** DATA SECTION follows **
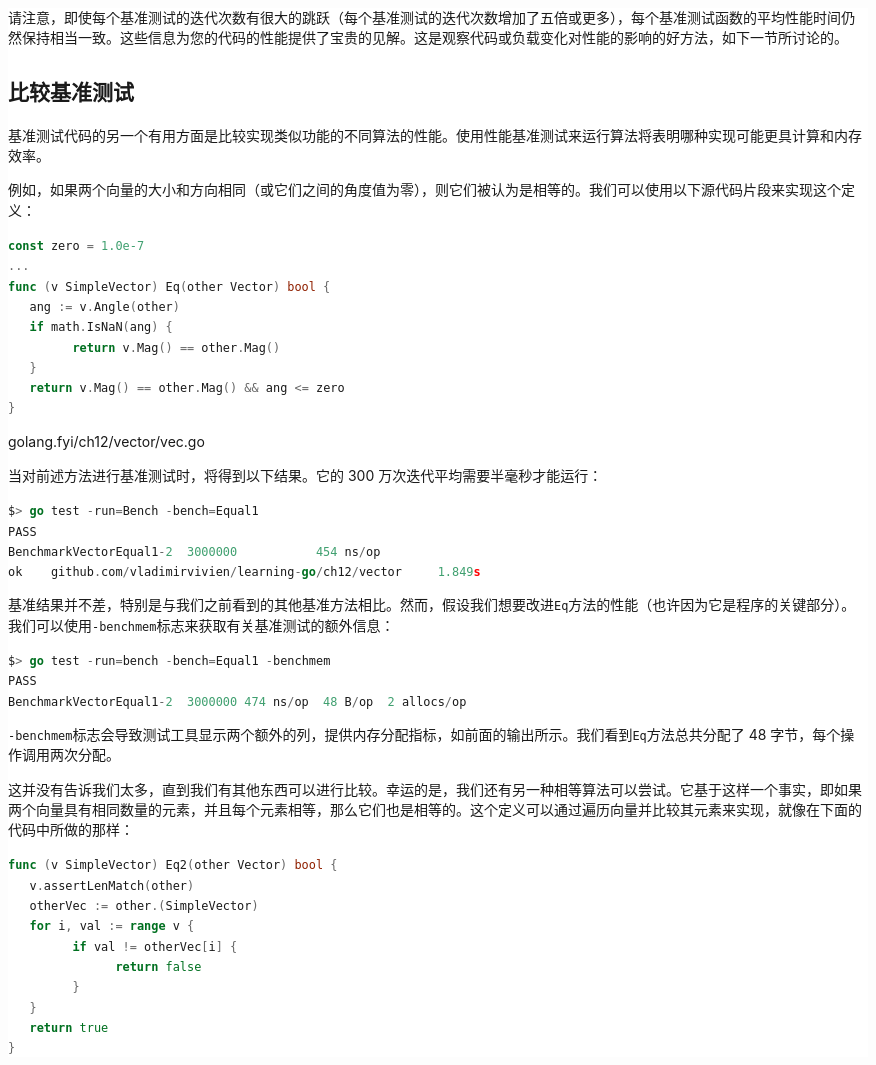 请注意，即使每个基准测试的迭代次数有很大的跳跃（每个基准测试的迭代次数增加了五倍或更多），每个基准测试函数的平均性能时间仍然保持相当一致。这些信息为您的代码的性能提供了宝贵的见解。这是观察代码或负载变化对性能的影响的好方法，如下一节所讨论的。

## 比较基准测试

基准测试代码的另一个有用方面是比较实现类似功能的不同算法的性能。使用性能基准测试来运行算法将表明哪种实现可能更具计算和内存效率。

例如，如果两个向量的大小和方向相同（或它们之间的角度值为零），则它们被认为是相等的。我们可以使用以下源代码片段来实现这个定义：

```go
const zero = 1.0e-7  
... 
func (v SimpleVector) Eq(other Vector) bool { 
   ang := v.Angle(other) 
   if math.IsNaN(ang) { 
         return v.Mag() == other.Mag() 
   } 
   return v.Mag() == other.Mag() && ang <= zero 
} 

```

golang.fyi/ch12/vector/vec.go

当对前述方法进行基准测试时，将得到以下结果。它的 300 万次迭代平均需要半毫秒才能运行：

```go
$> go test -run=Bench -bench=Equal1
PASS
BenchmarkVectorEqual1-2  3000000           454 ns/op
ok    github.com/vladimirvivien/learning-go/ch12/vector     1.849s

```

基准结果并不差，特别是与我们之前看到的其他基准方法相比。然而，假设我们想要改进`Eq`方法的性能（也许因为它是程序的关键部分）。我们可以使用`-benchmem`标志来获取有关基准测试的额外信息：

```go
$> go test -run=bench -bench=Equal1 -benchmem
PASS
BenchmarkVectorEqual1-2  3000000 474 ns/op  48 B/op  2 allocs/op

```

`-benchmem`标志会导致测试工具显示两个额外的列，提供内存分配指标，如前面的输出所示。我们看到`Eq`方法总共分配了 48 字节，每个操作调用两次分配。

这并没有告诉我们太多，直到我们有其他东西可以进行比较。幸运的是，我们还有另一种相等算法可以尝试。它基于这样一个事实，即如果两个向量具有相同数量的元素，并且每个元素相等，那么它们也是相等的。这个定义可以通过遍历向量并比较其元素来实现，就像在下面的代码中所做的那样：

```go
func (v SimpleVector) Eq2(other Vector) bool { 
   v.assertLenMatch(other) 
   otherVec := other.(SimpleVector) 
   for i, val := range v { 
         if val != otherVec[i] { 
               return false 
         } 
   } 
   return true 
} 

```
** End of DATA SECTION **
Scan the entries for the word "test". Report each line that has it.

**EXERCISE OUTPUT**.
$> go test -run=Bench -bench=Equal1
$> go test -run=bench -bench=Equal1 -benchmem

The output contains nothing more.